Romney not only refused to publicly endorse Trump (continuing a family tradition as his father George Romney wouldn’t support Barry Goldwater in 1964) but rented his mail list to saboteur independent candidate Evan McMullin (whose goal was to deny Trump enough Republican votes in order to facilitate Hillary Clinton’s election) and then wrote-in his wife Ann for president.

Romney’s critique could not have made life pleasant for his niece Ronna Romney McDaniel, who was elected chairwoman of the Republican National Committee with President Trump’s blessing and is up for re-election for another two-year term in a few weeks.

Gratitude has never been a strong point for Romney, not so privately mocking the girth of New Jersey governor Chris Christie- the former Massachusetts governor’s first high-profile supporter in the 2012 primaries.  And after teasing backing for Newt Gingrich, Trump surprisingly endorsed Romney prior to Nevada’s caucuses.

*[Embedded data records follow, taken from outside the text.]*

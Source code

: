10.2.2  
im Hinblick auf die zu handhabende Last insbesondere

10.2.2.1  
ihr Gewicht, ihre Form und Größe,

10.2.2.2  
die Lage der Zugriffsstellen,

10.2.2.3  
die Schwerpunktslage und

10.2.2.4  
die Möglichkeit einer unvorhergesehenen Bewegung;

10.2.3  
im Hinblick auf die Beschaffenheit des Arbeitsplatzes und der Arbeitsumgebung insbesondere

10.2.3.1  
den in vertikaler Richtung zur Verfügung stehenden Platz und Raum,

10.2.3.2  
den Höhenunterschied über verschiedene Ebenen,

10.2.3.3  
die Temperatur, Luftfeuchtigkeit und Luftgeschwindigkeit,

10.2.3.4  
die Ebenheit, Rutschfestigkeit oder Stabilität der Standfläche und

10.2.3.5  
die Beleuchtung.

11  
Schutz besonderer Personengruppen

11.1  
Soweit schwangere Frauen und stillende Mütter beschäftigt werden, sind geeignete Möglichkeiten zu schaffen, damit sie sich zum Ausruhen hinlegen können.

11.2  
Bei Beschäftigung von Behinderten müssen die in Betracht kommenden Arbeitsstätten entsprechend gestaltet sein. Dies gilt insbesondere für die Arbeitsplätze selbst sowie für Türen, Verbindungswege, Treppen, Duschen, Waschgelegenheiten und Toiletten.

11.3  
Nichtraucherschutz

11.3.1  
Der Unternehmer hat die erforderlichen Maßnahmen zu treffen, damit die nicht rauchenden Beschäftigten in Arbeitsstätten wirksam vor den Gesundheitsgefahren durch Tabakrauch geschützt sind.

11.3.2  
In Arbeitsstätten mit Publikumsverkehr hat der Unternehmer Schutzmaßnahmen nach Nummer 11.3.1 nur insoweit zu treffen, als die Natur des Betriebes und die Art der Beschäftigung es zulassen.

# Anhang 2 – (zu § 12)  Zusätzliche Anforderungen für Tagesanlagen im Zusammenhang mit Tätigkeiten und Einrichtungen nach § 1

When Orrin Hatch began to ruminate about possibly not seeking re-election to the Senate, it was with good reason President Trump tweeted encouraging words for the dean of the Republican caucus to seek an eighth term, though to no avail.

Trump knew what was going to happen if Romney got the seat, and Mitt has met those low expectations.

With Jeff Flake gone from the Senate and an increasingly diminished and irrelevant John Kasich out of office next week, perhaps Romney sees himself positioned to be the “go to guy” for Washington media seeking a Republican to regularly kneecap his party just so the “almost president” can feel relevant.

Though in doing so, Romney will assume not the mantle of “wise statesman” but “useful idiot” for the Left.

It’s going to be a most annoying six years courtesy of the naïve voters of Utah.